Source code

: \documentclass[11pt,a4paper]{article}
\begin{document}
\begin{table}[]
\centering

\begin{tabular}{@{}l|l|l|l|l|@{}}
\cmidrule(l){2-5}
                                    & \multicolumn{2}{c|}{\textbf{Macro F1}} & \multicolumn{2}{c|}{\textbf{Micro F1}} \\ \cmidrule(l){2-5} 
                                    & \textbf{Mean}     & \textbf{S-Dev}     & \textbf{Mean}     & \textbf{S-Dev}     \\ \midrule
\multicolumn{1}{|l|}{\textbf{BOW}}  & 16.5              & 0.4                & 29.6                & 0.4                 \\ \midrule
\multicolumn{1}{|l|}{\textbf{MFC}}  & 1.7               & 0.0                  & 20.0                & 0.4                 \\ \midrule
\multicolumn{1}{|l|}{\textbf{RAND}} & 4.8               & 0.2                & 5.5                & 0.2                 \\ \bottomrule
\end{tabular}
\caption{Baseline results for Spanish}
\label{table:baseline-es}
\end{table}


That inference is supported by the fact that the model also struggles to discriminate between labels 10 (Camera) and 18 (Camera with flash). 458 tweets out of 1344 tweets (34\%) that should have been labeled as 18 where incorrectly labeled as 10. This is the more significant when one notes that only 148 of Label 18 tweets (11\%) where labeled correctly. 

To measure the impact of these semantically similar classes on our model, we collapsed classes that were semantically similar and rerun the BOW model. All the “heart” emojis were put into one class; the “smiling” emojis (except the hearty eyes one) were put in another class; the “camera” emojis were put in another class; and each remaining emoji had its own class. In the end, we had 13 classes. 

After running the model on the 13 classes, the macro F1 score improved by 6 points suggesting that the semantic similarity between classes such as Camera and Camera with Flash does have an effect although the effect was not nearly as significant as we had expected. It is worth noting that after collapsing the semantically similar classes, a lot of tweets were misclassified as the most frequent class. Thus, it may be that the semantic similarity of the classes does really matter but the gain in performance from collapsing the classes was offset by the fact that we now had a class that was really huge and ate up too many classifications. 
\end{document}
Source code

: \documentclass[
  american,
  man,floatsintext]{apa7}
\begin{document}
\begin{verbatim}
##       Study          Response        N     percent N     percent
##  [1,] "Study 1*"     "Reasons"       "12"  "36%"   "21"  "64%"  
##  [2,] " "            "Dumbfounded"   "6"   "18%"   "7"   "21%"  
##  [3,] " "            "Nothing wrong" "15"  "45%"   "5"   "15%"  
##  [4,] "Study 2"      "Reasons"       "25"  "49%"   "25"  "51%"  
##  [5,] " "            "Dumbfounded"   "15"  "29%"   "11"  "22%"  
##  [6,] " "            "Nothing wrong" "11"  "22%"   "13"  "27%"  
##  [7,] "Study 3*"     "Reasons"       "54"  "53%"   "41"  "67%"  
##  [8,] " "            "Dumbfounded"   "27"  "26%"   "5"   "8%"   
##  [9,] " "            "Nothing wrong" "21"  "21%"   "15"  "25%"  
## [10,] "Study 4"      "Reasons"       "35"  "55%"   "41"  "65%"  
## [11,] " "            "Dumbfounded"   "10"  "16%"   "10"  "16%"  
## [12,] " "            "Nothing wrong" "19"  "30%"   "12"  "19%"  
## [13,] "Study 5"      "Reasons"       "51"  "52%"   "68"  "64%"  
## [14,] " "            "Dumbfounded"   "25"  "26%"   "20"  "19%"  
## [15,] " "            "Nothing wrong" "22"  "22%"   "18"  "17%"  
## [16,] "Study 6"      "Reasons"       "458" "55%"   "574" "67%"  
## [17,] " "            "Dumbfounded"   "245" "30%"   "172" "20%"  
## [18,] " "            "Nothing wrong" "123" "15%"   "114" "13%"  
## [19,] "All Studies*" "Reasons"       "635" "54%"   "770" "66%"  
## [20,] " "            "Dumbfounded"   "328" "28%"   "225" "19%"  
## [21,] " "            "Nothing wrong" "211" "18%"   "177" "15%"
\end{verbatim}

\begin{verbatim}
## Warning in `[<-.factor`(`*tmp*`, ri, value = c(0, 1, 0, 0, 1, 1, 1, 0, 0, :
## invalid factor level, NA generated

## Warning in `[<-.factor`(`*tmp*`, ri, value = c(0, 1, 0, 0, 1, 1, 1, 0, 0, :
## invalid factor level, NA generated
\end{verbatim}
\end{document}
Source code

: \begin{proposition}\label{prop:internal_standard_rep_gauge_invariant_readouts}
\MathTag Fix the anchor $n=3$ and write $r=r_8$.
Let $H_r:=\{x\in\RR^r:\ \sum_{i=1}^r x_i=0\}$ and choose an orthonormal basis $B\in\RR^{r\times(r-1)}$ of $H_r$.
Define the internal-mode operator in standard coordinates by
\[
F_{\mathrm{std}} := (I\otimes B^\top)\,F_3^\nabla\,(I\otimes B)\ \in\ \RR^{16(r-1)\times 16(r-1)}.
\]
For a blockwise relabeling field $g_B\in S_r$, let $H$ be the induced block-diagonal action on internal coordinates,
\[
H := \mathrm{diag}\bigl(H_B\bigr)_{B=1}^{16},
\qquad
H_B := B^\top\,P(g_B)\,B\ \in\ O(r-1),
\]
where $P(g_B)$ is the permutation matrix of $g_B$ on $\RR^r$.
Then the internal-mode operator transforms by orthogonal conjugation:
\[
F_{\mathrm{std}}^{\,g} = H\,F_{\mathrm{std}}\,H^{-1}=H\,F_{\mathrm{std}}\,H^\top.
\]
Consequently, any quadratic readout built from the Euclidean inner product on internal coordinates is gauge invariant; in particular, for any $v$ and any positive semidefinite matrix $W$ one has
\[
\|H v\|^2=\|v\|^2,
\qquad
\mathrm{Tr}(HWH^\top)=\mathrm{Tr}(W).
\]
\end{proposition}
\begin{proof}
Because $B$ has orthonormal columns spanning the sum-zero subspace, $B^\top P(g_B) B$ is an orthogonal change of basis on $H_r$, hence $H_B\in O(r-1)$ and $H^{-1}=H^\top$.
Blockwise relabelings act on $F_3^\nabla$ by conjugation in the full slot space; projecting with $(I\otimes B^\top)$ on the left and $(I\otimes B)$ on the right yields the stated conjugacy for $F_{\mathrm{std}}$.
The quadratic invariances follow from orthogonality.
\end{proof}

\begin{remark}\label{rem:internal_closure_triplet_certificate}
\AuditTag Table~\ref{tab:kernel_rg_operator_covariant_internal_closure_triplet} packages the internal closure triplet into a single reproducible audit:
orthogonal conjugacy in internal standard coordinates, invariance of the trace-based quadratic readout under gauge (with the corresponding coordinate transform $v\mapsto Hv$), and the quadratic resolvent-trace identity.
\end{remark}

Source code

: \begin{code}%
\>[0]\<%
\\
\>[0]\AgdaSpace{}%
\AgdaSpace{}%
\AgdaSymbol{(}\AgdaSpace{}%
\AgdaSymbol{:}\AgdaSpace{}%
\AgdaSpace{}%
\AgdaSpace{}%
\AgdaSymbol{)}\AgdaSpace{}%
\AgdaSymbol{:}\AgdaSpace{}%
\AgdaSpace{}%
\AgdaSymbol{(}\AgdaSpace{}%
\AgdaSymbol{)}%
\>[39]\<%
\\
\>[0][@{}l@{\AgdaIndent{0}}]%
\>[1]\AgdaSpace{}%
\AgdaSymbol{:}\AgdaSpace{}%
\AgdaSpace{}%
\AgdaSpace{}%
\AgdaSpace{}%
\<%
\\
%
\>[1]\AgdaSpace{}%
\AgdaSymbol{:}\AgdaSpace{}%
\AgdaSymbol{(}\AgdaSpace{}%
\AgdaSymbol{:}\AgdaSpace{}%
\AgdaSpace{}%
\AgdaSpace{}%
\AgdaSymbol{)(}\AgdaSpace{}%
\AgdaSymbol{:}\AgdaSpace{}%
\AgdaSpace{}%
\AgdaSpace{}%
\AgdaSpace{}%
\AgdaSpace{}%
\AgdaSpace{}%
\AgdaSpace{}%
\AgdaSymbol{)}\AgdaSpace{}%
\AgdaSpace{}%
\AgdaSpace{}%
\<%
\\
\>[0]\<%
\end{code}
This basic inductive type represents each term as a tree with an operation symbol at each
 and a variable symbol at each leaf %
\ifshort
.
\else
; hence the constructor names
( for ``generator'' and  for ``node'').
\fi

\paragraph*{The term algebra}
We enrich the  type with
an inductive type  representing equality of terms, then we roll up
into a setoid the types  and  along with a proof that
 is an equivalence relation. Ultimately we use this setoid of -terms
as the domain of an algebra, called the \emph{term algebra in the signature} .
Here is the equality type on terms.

---

▶ **Exercise requirements**: Using the records above, filter out every line that lacks the string "inductive" and copy the rest.

▶ **Expected answer**:
This basic inductive type represents each term as a tree with an operation symbol at each
an inductive type  representing equality of terms, then we roll up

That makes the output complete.